So, I made a list of posts that began with the word, “So,” and it’s way too long. So I’m trying to stop doing that.
Just to let you know, this is the first time I attempted using the slide scanner after the failure, oh, this many weeks ago – I’ve just been using archive scans from my harddrive since then. The scanner worked fine this time around, so maybe it was a simple system glitch. We’ll see.
This Sunday’s slide dates from the days when I lived in Raleigh and had searched out a couple of natural areas to visit regularly because I was dwelling within a big city (it was convenient to work and inexpensive without being ‘cheap’ – you do what you have to do.) One such location was a spur of Falls Lake that had some hiking trails more-or-less following the lake edge, more less than more, really. This section of the lake fell into some steeper valleys, so as you moved away from the water’s edge you tended to rise sharply, and most times the trail simply followed the more level and stable terrain, which was often removed from the water by a notable distance. At one point, there was a section of almost-entirely-enclosed mini-lake, a bay with an isthmus that was most likely manmade, and along that isthmus sat a few trees. One foggy morning when I got out early, the view down that mini-lake was quite interesting to me, and I did a couple of abstract compositions.
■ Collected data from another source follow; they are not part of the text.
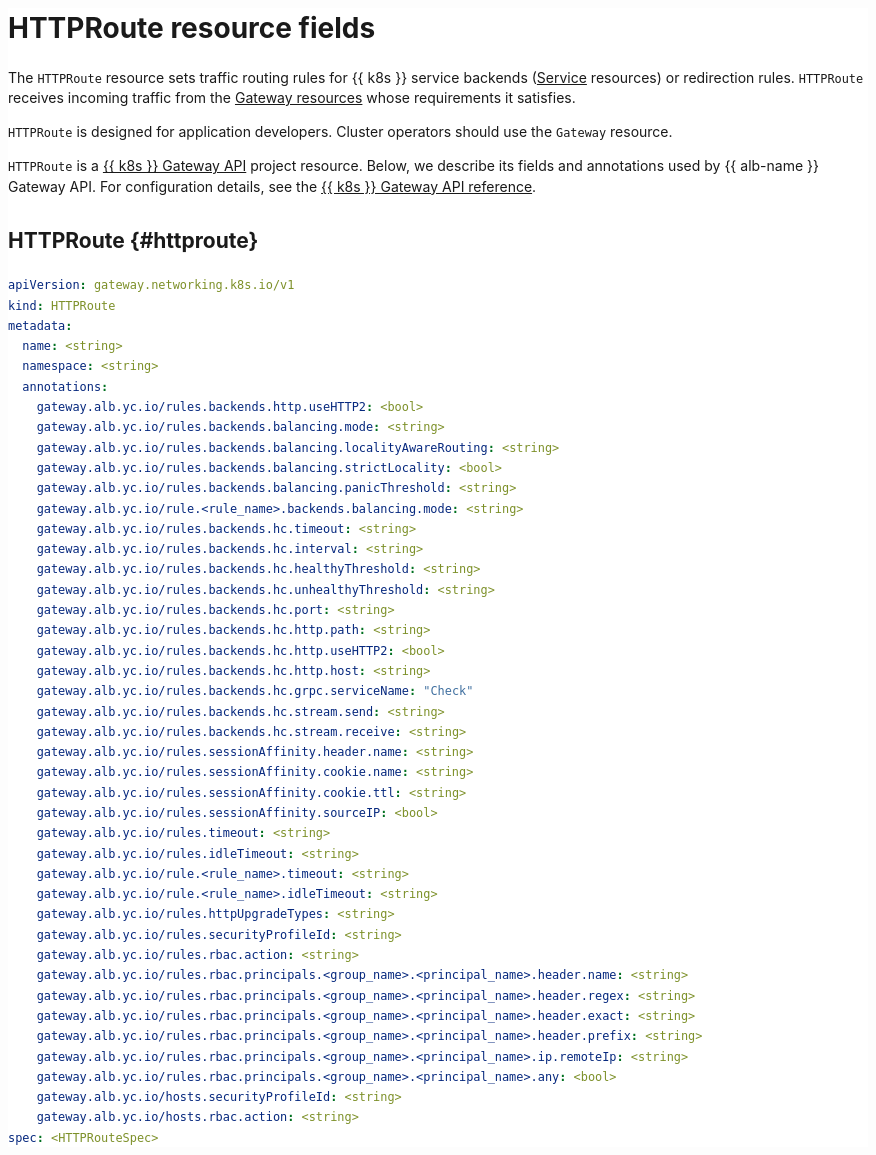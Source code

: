 # HTTPRoute resource fields

The `HTTPRoute` resource sets traffic routing rules for {{ k8s }} service backends ([Service](../../../application-load-balancer/k8s-ref/service-for-gateway.md) resources) or redirection rules. `HTTPRoute` receives incoming traffic from the [Gateway resources](../../../application-load-balancer/k8s-ref/gateway.md) whose requirements it satisfies.

`HTTPRoute` is designed for application developers. Cluster operators should use the `Gateway` resource.

`HTTPRoute` is a [{{ k8s }} Gateway API](https://gateway-api.sigs.k8s.io/) project resource. Below, we describe its fields and annotations used by {{ alb-name }} Gateway API. For configuration details, see the [{{ k8s }} Gateway API reference](https://gateway-api.sigs.k8s.io/references/spec/#gateway.networking.k8s.io/v1.HTTPRoute).

## HTTPRoute {#httproute}

```yaml
apiVersion: gateway.networking.k8s.io/v1
kind: HTTPRoute
metadata:
  name: <string>
  namespace: <string>
  annotations:
    gateway.alb.yc.io/rules.backends.http.useHTTP2: <bool>
    gateway.alb.yc.io/rules.backends.balancing.mode: <string>
    gateway.alb.yc.io/rules.backends.balancing.localityAwareRouting: <string>
    gateway.alb.yc.io/rules.backends.balancing.strictLocality: <bool>
    gateway.alb.yc.io/rules.backends.balancing.panicThreshold: <string>
    gateway.alb.yc.io/rule.<rule_name>.backends.balancing.mode: <string>
    gateway.alb.yc.io/rules.backends.hc.timeout: <string>
    gateway.alb.yc.io/rules.backends.hc.interval: <string>
    gateway.alb.yc.io/rules.backends.hc.healthyThreshold: <string>
    gateway.alb.yc.io/rules.backends.hc.unhealthyThreshold: <string>
    gateway.alb.yc.io/rules.backends.hc.port: <string>
    gateway.alb.yc.io/rules.backends.hc.http.path: <string>
    gateway.alb.yc.io/rules.backends.hc.http.useHTTP2: <bool>
    gateway.alb.yc.io/rules.backends.hc.http.host: <string>
    gateway.alb.yc.io/rules.backends.hc.grpc.serviceName: "Check"
    gateway.alb.yc.io/rules.backends.hc.stream.send: <string>
    gateway.alb.yc.io/rules.backends.hc.stream.receive: <string>
    gateway.alb.yc.io/rules.sessionAffinity.header.name: <string>
    gateway.alb.yc.io/rules.sessionAffinity.cookie.name: <string>
    gateway.alb.yc.io/rules.sessionAffinity.cookie.ttl: <string>
    gateway.alb.yc.io/rules.sessionAffinity.sourceIP: <bool>
    gateway.alb.yc.io/rules.timeout: <string>
    gateway.alb.yc.io/rules.idleTimeout: <string>
    gateway.alb.yc.io/rule.<rule_name>.timeout: <string>
    gateway.alb.yc.io/rule.<rule_name>.idleTimeout: <string>
    gateway.alb.yc.io/rules.httpUpgradeTypes: <string>
    gateway.alb.yc.io/rules.securityProfileId: <string>
    gateway.alb.yc.io/rules.rbac.action: <string>
    gateway.alb.yc.io/rules.rbac.principals.<group_name>.<principal_name>.header.name: <string>
    gateway.alb.yc.io/rules.rbac.principals.<group_name>.<principal_name>.header.regex: <string>
    gateway.alb.yc.io/rules.rbac.principals.<group_name>.<principal_name>.header.exact: <string>
    gateway.alb.yc.io/rules.rbac.principals.<group_name>.<principal_name>.header.prefix: <string>
    gateway.alb.yc.io/rules.rbac.principals.<group_name>.<principal_name>.ip.remoteIp: <string>
    gateway.alb.yc.io/rules.rbac.principals.<group_name>.<principal_name>.any: <bool>
    gateway.alb.yc.io/hosts.securityProfileId: <string>
    gateway.alb.yc.io/hosts.rbac.action: <string>
spec: <HTTPRouteSpec>
```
As I was touching out the little specks and tiny scratches that are pretty typical of slides, something wasn’t seeming right to me. How was I seeing sharp reflections in the water of trees that weren’t sharp when seen directly?
Oh. Yeah.
It helps if I have the slide the right way around in the first place – it’s the mist rising off of the water that obscured the reflections more than the direct images. But I think you can understand how easy it was to get it the wrong way.